Find the line that contains "We welcome contributions!"; then retype it and each line after it, exactly, through the final line of the data below.

** Opening Records to use block **

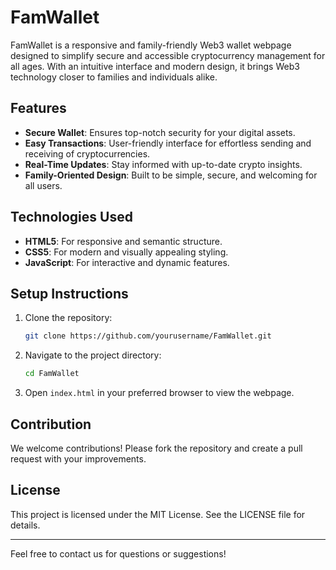 # FamWallet

FamWallet is a responsive and family-friendly Web3 wallet webpage designed to simplify secure and accessible cryptocurrency management for all ages. With an intuitive interface and modern design, it brings Web3 technology closer to families and individuals alike.

## Features

- **Secure Wallet**: Ensures top-notch security for your digital assets.
- **Easy Transactions**: User-friendly interface for effortless sending and receiving of cryptocurrencies.
- **Real-Time Updates**: Stay informed with up-to-date crypto insights.
- **Family-Oriented Design**: Built to be simple, secure, and welcoming for all users.

## Technologies Used

- **HTML5**: For responsive and semantic structure.
- **CSS5**: For modern and visually appealing styling.
- **JavaScript**: For interactive and dynamic features.

## Setup Instructions

1. Clone the repository:
   ```bash
   git clone https://github.com/yourusername/FamWallet.git
   ```
2. Navigate to the project directory:
   ```bash
   cd FamWallet
   ```
3. Open `index.html` in your preferred browser to view the webpage.

## Contribution

We welcome contributions! Please fork the repository and create a pull request with your improvements.

## License

This project is licensed under the MIT License. See the LICENSE file for details.

---

Feel free to contact us for questions or suggestions!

** Closing Records to use block **

### Task result:
We welcome contributions! Please fork the repository and create a pull request with your improvements.

## License

This project is licensed under the MIT License. See the LICENSE file for details.

---

Feel free to contact us for questions or suggestions!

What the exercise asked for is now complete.